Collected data

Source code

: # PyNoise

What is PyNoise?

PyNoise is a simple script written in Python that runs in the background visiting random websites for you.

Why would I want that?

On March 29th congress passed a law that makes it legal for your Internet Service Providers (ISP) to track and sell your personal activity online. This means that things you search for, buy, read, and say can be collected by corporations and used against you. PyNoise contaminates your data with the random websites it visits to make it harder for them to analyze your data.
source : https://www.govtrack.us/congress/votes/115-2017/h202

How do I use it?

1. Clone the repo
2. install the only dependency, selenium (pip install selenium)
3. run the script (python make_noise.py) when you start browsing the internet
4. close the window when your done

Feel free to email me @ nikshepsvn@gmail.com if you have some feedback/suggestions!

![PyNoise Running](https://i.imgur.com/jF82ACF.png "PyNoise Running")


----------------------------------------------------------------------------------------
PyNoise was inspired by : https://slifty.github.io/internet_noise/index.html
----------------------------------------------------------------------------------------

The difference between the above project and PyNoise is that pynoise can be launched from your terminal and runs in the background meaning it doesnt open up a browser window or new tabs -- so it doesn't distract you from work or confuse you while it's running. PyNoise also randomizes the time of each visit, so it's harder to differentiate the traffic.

**REQUIRED WORK**: How many lines of the entries above include the word "script"? Answer with the number only.

**FINISHED TASK**: 2